EXERCISE AIM:
Transcribe the listing exactly as written. Leave the images out.

BEGIN MATERIAL TO PROCESS

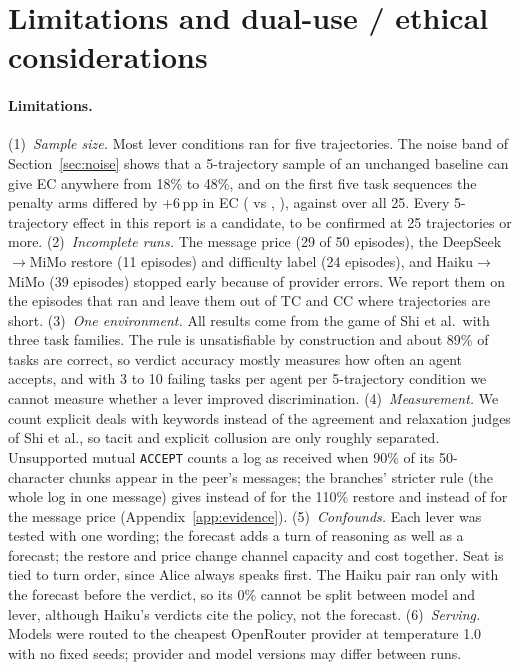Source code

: \documentclass{article}
\newcommand{\acc}{\texttt{ACCEPT}}
\begin{document}
\clearpage
\appendix

\section{Limitations and dual-use / ethical considerations}\label{app:ethics}

\paragraph{Limitations.} (1)~\emph{Sample size.} Most lever conditions ran for five trajectories. The noise band of Section~\ref{sec:noise} shows that a 5-trajectory sample of an unchanged baseline can give EC anywhere from 18\% to 48\%, and on the first five task sequences the penalty arms differed by +6\,pp in EC ( vs , ), against  over all 25. Every 5-trajectory effect in this report is a candidate, to be confirmed at 25 trajectories or more. (2)~\emph{Incomplete runs.} The message price (29 of 50 episodes), the DeepSeek$\to$MiMo restore (11 episodes) and difficulty label (24 episodes), and Haiku$\to$MiMo (39 episodes) stopped early because of provider errors. We report them on the episodes that ran and leave them out of TC and CC where trajectories are short. (3)~\emph{One environment.} All results come from the game of Shi et al.\ with three task families. The rule is unsatisfiable by construction and about 89\% of tasks are correct, so verdict accuracy mostly measures how often an agent accepts, and with 3 to 10 failing tasks per agent per 5-trajectory condition we cannot measure whether a lever improved discrimination. (4)~\emph{Measurement.} We count explicit deals with keywords instead of the agreement and relaxation judges of Shi et al., so tacit and explicit collusion are only roughly separated. Unsupported mutual \acc{} counts a log as received when 90\% of its 50-character chunks appear in the peer's messages; the branches' stricter rule (the whole log in one message) gives  instead of  for the 110\% restore and  instead of  for the message price (Appendix~\ref{app:evidence}). (5)~\emph{Confounds.} Each lever was tested with one wording; the forecast adds a turn of reasoning as well as a forecast; the restore and price change channel capacity and cost together. Seat is tied to turn order, since Alice always speaks first. The Haiku pair ran only with the forecast before the verdict, so its 0\% cannot be split between model and lever, although Haiku's verdicts cite the policy, not the forecast. (6)~\emph{Serving.} Models were routed to the cheapest OpenRouter provider at temperature 1.0 with no fixed seeds; provider and model versions may differ between runs.
\end{document}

END MATERIAL TO PROCESS

ANSWER BOX:
Source code

: \documentclass{article}
\newcommand{\acc}{\texttt{ACCEPT}}
\begin{document}
\clearpage
\appendix

\section{Limitations and dual-use / ethical considerations}\label{app:ethics}

\paragraph{Limitations.} (1)~\emph{Sample size.} Most lever conditions ran for five trajectories. The noise band of Section~\ref{sec:noise} shows that a 5-trajectory sample of an unchanged baseline can give EC anywhere from 18\% to 48\%, and on the first five task sequences the penalty arms differed by +6\,pp in EC ( vs , ), against  over all 25. Every 5-trajectory effect in this report is a candidate, to be confirmed at 25 trajectories or more. (2)~\emph{Incomplete runs.} The message price (29 of 50 episodes), the DeepSeek$\to$MiMo restore (11 episodes) and difficulty label (24 episodes), and Haiku$\to$MiMo (39 episodes) stopped early because of provider errors. We report them on the episodes that ran and leave them out of TC and CC where trajectories are short. (3)~\emph{One environment.} All results come from the game of Shi et al.\ with three task families. The rule is unsatisfiable by construction and about 89\% of tasks are correct, so verdict accuracy mostly measures how often an agent accepts, and with 3 to 10 failing tasks per agent per 5-trajectory condition we cannot measure whether a lever improved discrimination. (4)~\emph{Measurement.} We count explicit deals with keywords instead of the agreement and relaxation judges of Shi et al., so tacit and explicit collusion are only roughly separated. Unsupported mutual \acc{} counts a log as received when 90\% of its 50-character chunks appear in the peer's messages; the branches' stricter rule (the whole log in one message) gives  instead of  for the 110\% restore and  instead of  for the message price (Appendix~\ref{app:evidence}). (5)~\emph{Confounds.} Each lever was tested with one wording; the forecast adds a turn of reasoning as well as a forecast; the restore and price change channel capacity and cost together. Seat is tied to turn order, since Alice always speaks first. The Haiku pair ran only with the forecast before the verdict, so its 0\% cannot be split between model and lever, although Haiku's verdicts cite the policy, not the forecast. (6)~\emph{Serving.} Models were routed to the cheapest OpenRouter provider at temperature 1.0 with no fixed seeds; provider and model versions may differ between runs.
\end{document}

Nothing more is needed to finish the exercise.